When you are estimating for a tile floor do you charge for the actual square footage of the room or the amount with your overage? You charge $x.xx and there is actually 155 square feet then with a 10% addition its 170 so is it $x.xx times 155 or 170? While I’m at it, what is the average overage?


----------



## Bill_Vincent (Apr 6, 2005)

You charge for the actual footage with reference to labor, and the footage ordered with reference to material. AS for average, it all depends on the area. For something wide open, 5% is more than enough. For something a little smaller, you might go to 10%, and if you're going into several rooms and maybe a hallway, you might even boost that to 15%, especially if it's diagonal. Rule of thumb is 10%, but rules are made to be broken.


----------



## angus242 (Oct 20, 2007)

I have always used 10% and a few times, I have almost burned myself. 1 job (250 sq ft) I had 3 tiles left over. I think I may bump that percentage as long as it's not going to cost the HO too much extra.


----------



## JazMan (Feb 16, 2007)

You should charge labor for the number of square feet necessary to install the area. So if the area is 155, it may take 160-165 sq. ft. of tile to tile it and that is the fair amount to charge. Usually jobs are quoted as a package so it's not like you can re figure after the fact. So never figure a net amount, after all it's NOT paint, those border tiles have to be cut. 

I usually order at least one extra carton of tile or so.
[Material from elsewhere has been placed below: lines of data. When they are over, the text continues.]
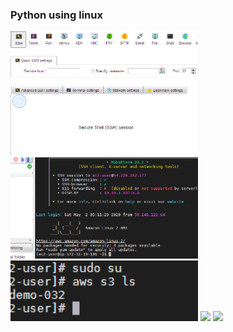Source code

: ### Python using linux 


<img src="/Images/mobo.png" width="300">



<img src="Images/mobo1.png" width="300">



<img src="Images/mobo2.png" width="300">

<img src="Images/mobo3" width="300">

<img src="Images/mobo4" width="300">
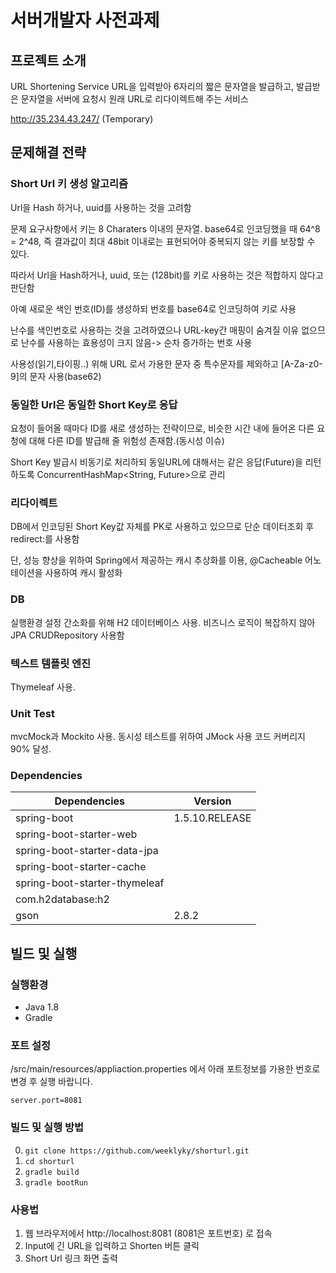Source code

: # 서버개발자 사전과제

## 프로젝트 소개
URL Shortening Service
URL을 입력받아 6자리의 짧은 문자열을 발급하고, 발급받은 문자열을 서버에 요청시 원래 URL로 리다이렉트해 주는 서비스

http://35.234.43.247/ (Temporary)


## 문제해결 전략
### Short Url 키 생성 알고리즘
Url을 Hash 하거나, uuid를 사용하는 것을 고려함 

문제 요구사항에서 키는 8 Charaters 이내의 문자열. base64로 인코딩했을 때 64^8  = 2^48, 즉 결과값이 최대 48bit 이내로는 표현되어야 중복되지 않는 키를 보장할 수 있다.

따라서 Url을 Hash하거나, uuid, 또는 (128bit)를 키로 사용하는 것은 적합하지 않다고 판단함

아예 새로운 색인 번호(ID)를 생성하되 번호를 base64로 인코딩하여 키로 사용

난수를 색인번호로 사용하는 것을 고려하였으나 URL-key간 매핑이 숨겨질 이유 없으므로 난수를 사용하는 효용성이 크지 않음-> 순차 증가하는 번호 사용

사용성(읽기,타이핑..) 위해 URL 로서 가용한 문자 중 특수문자를 제외하고 [A-Za-z0-9]의 문자 사용(base62)

### 동일한 Url은 동일한 Short Key로 응답

요청이 들어올 때마다 ID를 새로 생성하는 전략이므로, 비슷한 시간 내에 들어온 다른 요청에 대해 다른 ID를 발급해 줄 위험성 존재함.(동시성 이슈)

Short Key 발급시 비동기로 처리하되 동일URL에 대해서는 같은 응답(Future)을 리턴하도록 ConcurrentHashMap<String, Future>으로 관리

### 리다이렉트

DB에서 인코딩된 Short Key값 자체를 PK로 사용하고 있으므로 단순 데이터조회 후 redirect:를 사용함

단, 성능 향상을 위하여 Spring에서 제공하는 캐시 추상화를 이용, @Cacheable 어노테이션을 사용하여 캐시 활성화

### DB
실행환경 설정 간소화를 위해 H2 데이터베이스 사용. 
비즈니스 로직이 복잡하지 않아 JPA CRUDRepository 사용함

### 텍스트 템플릿 엔진
Thymeleaf 사용. 

### Unit Test
mvcMock과 Mockito 사용.
동시성 테스트를 위하여 JMock 사용 
코드 커버리지 90% 달성.


### Dependencies
Dependencies       |Version
-------------------|-------
spring-boot       |1.5.10.RELEASE 
spring-boot-starter-web |
spring-boot-starter-data-jpa |
spring-boot-starter-cache|
spring-boot-starter-thymeleaf |
com.h2database:h2 |
gson | 2.8.2


## 빌드 및 실행

### 실행환경
- Java 1.8
- Gradle

### 포트 설정

/src/main/resources/appliaction.properties 에서 아래 포트정보를 가용한 번호로 변경 후 실행 바랍니다.


`server.port=8081`


### 빌드 및 실행 방법
0. `git clone https://github.com/weeklyky/shorturl.git`
1. `cd shorturl`
2. `gradle build`
3. `gradle bootRun`

### 사용법 
1. 웹 브라우저에서 http://localhost:8081 (8081은 포트번호) 로 접속
2. Input에 긴 URL을 입력하고 Shorten 버튼 클릭
3. Short Url 링크 화면 출력
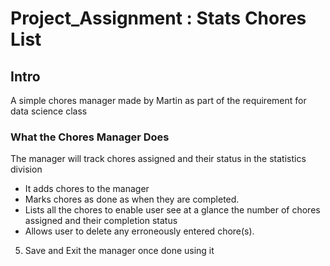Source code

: # Project_Assignment : Stats Chores List
## Intro
A simple chores manager made by Martin as part of the requirement for data science class

### What the Chores Manager Does
The manager will track chores assigned and their status in the statistics division

* It adds chores to the manager
* Marks chores as done as when they are completed.
* Lists all the chores to enable user see at a glance the number of chores assigned and their completion status
* Allows user to delete any erroneously entered chore(s).
5. Save and Exit the manager once done using it
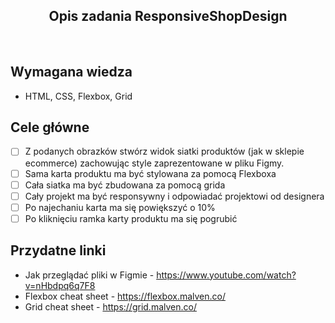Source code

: <h2 align="center">Opis zadania ResponsiveShopDesign </h2>

<br>

## Wymagana wiedza

- HTML, CSS, Flexbox, Grid

## Cele główne

- [ ] Z podanych obrazków stwórz widok siatki produktów (jak w sklepie ecommerce) zachowując style zaprezentowane w pliku Figmy.
- [ ] Sama karta produktu ma być stylowana za pomocą Flexboxa
- [ ] Cała siatka ma być zbudowana za pomocą grida
- [ ] Cały projekt ma być responsywny i odpowiadać projektowi od designera
- [ ] Po najechaniu karta ma się powiększyć o 10%
- [ ] Po kliknięciu ramka karty produktu ma się pogrubić
<!-- - [ ] Projekt do zadania: uzupełnić -->



## Przydatne linki

- Jak przeglądać pliki w Figmie - https://www.youtube.com/watch?v=nHbdpq6q7F8
- Flexbox cheat sheet - https://flexbox.malven.co/
- Grid cheat sheet - https://grid.malven.co/

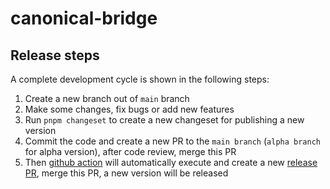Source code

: # canonical-bridge


## Release steps

A complete development cycle is shown in the following steps:

1. Create a new branch out of `main` branch
2. Make some changes, fix bugs or add new features
3. Run `pnpm changeset` to create a new changeset for publishing a new version
4. Commit the code and create a new PR to the `main branch` (`alpha branch` for alpha version), after code review, merge this PR
5. Then [github action](https://github.com/bnb-chain/multichain-bridge/actions) will automatically execute
   and create a new [release PR](https://github.com/bnb-chain/multichain-bridge/pulls), merge this PR, a new
   version will be released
In the end I usually leave some spares and encourage the home owner to have at least 3-5% just in case.

Jaz


----------



## Floordude (Aug 30, 2007)

I charge for what I handle, if I subcontract(mislabelled employee), no matter what type of flooring. You send me out with 180 sq.ft., your getting billed for 180 sq.ft. at the rates dictated to me by the guy who thinks I'm only worth so much to him.

If I'm bidding, it isn't going to matter, as I do not itemize my proposals.


----------



## PrecisionFloors (Jan 24, 2006)

Floordude said:


> I charge for what I handle, if I subcontract(mislabelled employee), no matter what type of flooring. You send me out with 180 sq.ft., your getting billed for 180 sq.ft. at the rates dictated to me by the guy who thinks I'm only worth so much to him.
> 
> If I'm bidding, it isn't going to matter, as I do not itemize my proposals.


Ding, ding, ding we have a winnah :clap:

If I am subbing, chances are I didn't measure. If the retailer figured it heavy then thats their fault not mine....I still had to tote all that weight out there. If they want to cut me to the last square foot then they can come out and cull, move, and handle all the waste for me.

My jobs are bid at a package price, not broken out to be picked apart by someone looking to play me and the competition against each other. If someone were shooting at ya you would give them bullets would ya?


----------